→ Exercise requirements
Look over the lines below. Report each one that includes the string "défaut".

----

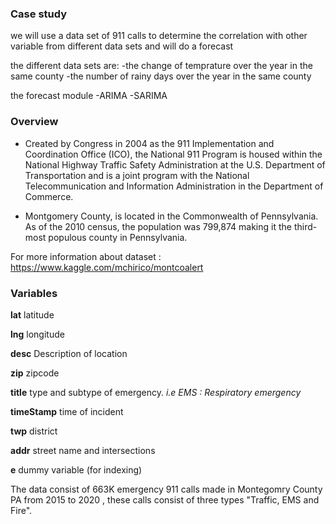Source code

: 
### Case study 

we will use a data set of 911 calls to determine the correlation with other variable from different data sets and will do a forecast  

the different data sets are: 
-the change of temprature over the year in the same county 
-the number of rainy days over the year in the same county  

the forecast module 
-ARIMA 
-SARIMA

### Overview

* Created by Congress in 2004 as the 911 Implementation and Coordination Office (ICO), the National 911 Program is housed within the National Highway Traffic Safety Administration at the U.S. Department of Transportation and is a joint program with the National Telecommunication and Information Administration in the Department of Commerce.

* Montgomery County, is located in the Commonwealth of Pennsylvania. As of the 2010 census, the population was 799,874 making it the third-most populous county in Pennsylvania.

For more information about dataset : <https://www.kaggle.com/mchirico/montcoalert>


### Variables

**lat**       latitude   

**lng**       longitude

**desc**      Description of location

**zip**       zipcode

**title**     type and subtype of emergency. *i.e EMS : Respiratory emergency*

**timeStamp** time of incident

**twp**       district

**addr**      street name and intersections

**e**         dummy variable (for indexing)


The data consist of 663K emergency 911 calls made in Montegomry County PA from 2015 to 2020 , these calls consist of three types "Traffic, EMS and Fire". 
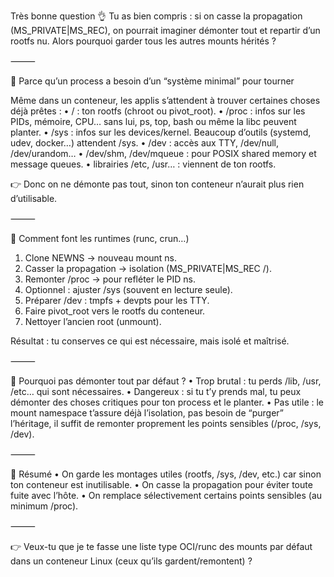 Très bonne question 👌 Tu as bien compris : si on casse la propagation (MS_PRIVATE|MS_REC), on pourrait imaginer démonter tout et repartir d’un rootfs nu. Alors pourquoi garder tous les autres mounts hérités ?

⸻

🔹 Parce qu’un process a besoin d’un “système minimal” pour tourner

Même dans un conteneur, les applis s’attendent à trouver certaines choses déjà prêtes :
•	/ : ton rootfs (chroot ou pivot_root).
•	/proc : infos sur les PIDs, mémoire, CPU… sans lui, ps, top, bash ou même la libc peuvent planter.
•	/sys : infos sur les devices/kernel. Beaucoup d’outils (systemd, udev, docker…) attendent /sys.
•	/dev : accès aux TTY, /dev/null, /dev/urandom…
•	/dev/shm, /dev/mqueue : pour POSIX shared memory et message queues.
•	librairies /etc, /usr… : viennent de ton rootfs.

👉 Donc on ne démonte pas tout, sinon ton conteneur n’aurait plus rien d’utilisable.

⸻

🔹 Comment font les runtimes (runc, crun…)
1.	Clone NEWNS → nouveau mount ns.
2.	Casser la propagation → isolation (MS_PRIVATE|MS_REC /).
3.	Remonter /proc → pour refléter le PID ns.
4.	Optionnel : ajuster /sys (souvent en lecture seule).
5.	Préparer /dev : tmpfs + devpts pour les TTY.
6.	Faire pivot_root vers le rootfs du conteneur.
7.	Nettoyer l’ancien root (unmount).

Résultat : tu conserves ce qui est nécessaire, mais isolé et maîtrisé.

⸻

🔹 Pourquoi pas démonter tout par défaut ?
•	Trop brutal : tu perds /lib, /usr, /etc… qui sont nécessaires.
•	Dangereux : si tu t’y prends mal, tu peux démonter des choses critiques pour ton process et le planter.
•	Pas utile : le mount namespace t’assure déjà l’isolation, pas besoin de “purger” l’héritage, il suffit de remonter proprement les points sensibles (/proc, /sys, /dev).

⸻

🔹 Résumé
•	On garde les montages utiles (rootfs, /sys, /dev, etc.) car sinon ton conteneur est inutilisable.
•	On casse la propagation pour éviter toute fuite avec l’hôte.
•	On remplace sélectivement certains points sensibles (au minimum /proc).

⸻

👉 Veux-tu que je te fasse une liste type OCI/runc des mounts par défaut dans un conteneur Linux (ceux qu’ils gardent/remontent) ?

----

→ Exercise result
🔹 Pourquoi pas démonter tout par défaut ?
👉 Veux-tu que je te fasse une liste type OCI/runc des mounts par défaut dans un conteneur Linux (ceux qu’ils gardent/remontent) ?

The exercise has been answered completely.